Reaching gently, the boy cupped slender hands before him, drawing to life a spark that flickered between his palms where it had been conjured. A moment passed, two, and then the spark was growing, maturing into the warm shine of flame, a tiny beacon in the blackness of the night.

Bending down over the spot of warmth, the boy followed its brilliant dance with eyes that the light's presence revealed to be impossibly blue. The slow, tentative smile that spread across his face would have been breathtaking, had anyone been present to witness the event- but no one intruded upon the silence of the moment, and the door remained closed, and the smile stayed a private wonder.
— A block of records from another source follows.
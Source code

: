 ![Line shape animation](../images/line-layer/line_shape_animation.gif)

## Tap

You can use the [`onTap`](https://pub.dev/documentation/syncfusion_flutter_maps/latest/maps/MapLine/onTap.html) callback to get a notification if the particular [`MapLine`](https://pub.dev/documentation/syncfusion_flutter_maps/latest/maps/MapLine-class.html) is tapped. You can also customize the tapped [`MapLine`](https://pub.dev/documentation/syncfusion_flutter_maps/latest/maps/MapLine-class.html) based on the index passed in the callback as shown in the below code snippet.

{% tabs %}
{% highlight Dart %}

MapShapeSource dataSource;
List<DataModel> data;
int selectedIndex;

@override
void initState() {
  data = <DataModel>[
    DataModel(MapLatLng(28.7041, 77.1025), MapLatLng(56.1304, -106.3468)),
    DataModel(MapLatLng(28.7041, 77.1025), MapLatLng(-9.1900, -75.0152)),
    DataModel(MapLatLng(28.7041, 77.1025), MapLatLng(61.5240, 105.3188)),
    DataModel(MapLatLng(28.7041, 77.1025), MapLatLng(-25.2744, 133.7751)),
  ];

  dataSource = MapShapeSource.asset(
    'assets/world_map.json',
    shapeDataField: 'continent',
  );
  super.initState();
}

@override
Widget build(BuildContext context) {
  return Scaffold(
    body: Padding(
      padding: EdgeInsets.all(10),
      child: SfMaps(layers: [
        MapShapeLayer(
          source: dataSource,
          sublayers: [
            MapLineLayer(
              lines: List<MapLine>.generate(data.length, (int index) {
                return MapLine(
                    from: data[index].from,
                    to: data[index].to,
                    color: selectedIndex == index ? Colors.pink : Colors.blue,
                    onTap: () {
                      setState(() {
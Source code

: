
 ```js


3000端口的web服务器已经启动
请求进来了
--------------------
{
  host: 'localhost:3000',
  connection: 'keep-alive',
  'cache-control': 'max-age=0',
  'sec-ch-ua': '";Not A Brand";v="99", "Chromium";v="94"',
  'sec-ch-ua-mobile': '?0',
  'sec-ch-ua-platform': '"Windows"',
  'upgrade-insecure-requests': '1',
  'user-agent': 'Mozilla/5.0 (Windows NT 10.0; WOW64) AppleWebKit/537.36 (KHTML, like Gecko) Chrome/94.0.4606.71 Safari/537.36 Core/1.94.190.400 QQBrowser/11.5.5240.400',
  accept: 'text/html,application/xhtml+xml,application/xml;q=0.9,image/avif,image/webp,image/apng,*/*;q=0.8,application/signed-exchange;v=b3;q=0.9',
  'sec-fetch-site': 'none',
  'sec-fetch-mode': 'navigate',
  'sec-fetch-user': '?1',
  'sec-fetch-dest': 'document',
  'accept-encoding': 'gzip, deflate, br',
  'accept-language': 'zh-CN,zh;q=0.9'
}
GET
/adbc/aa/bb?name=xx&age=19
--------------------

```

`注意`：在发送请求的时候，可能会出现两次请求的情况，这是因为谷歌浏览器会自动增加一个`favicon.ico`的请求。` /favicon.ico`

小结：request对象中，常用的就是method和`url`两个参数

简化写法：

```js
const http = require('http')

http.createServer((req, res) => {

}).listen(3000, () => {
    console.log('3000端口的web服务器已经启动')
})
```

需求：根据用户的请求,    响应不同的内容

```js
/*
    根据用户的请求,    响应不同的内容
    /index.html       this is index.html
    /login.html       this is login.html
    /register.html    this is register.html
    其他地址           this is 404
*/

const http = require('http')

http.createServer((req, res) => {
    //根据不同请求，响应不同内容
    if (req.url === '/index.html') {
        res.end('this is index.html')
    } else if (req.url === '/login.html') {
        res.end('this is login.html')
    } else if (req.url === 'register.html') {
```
Quietly, the boy leaned forward to light a single, white candle.

"Welcome to tomorrow," he continued, eyes fixed on the yellow glow of flame. "For today has ended."

There had been a time, long ago, when he hadn't yet taken the words to heart- when he'd watched, perplexed, as he heard them spoken. And though years had passed, buried too deeply under events that had come and gone, memories flooded to surface when he spoke the words.

A book, hand-bound, filled with writing scrawled in a language he could no longer read. Soft white robes that had nearly touched a wooden floor. The patience in his mother's eyes, and her low, mild voice.

The boy had asked her once, why they celebrated on the darkest day of winter, and the answer he'd received was enough to warm him still, when hope threatened to fade.

Her reply was with him now, as he prepared for the boundless possibilities that the future held.

"Welcome to all that yet will be..." the boy whispered, rising reverently to gaze down at the tapered candle still burning in its holder on the floor. "...whether dark or light." A formal step brought him away from the flame's glow, closer to the world beyond with all its complicated chaos.

He lingered there a moment, caught on the threshold, reluctant to end the moment of peace.

"It's the longest night of the year," Sai whispered softly to himself, just to hear the answer that his mother had spoken so many years before. "Things can only get brighter from here."

With a steadying breath and one final glance, the boy slipped from the room. Alone in the darkness, the candle burnt itself out.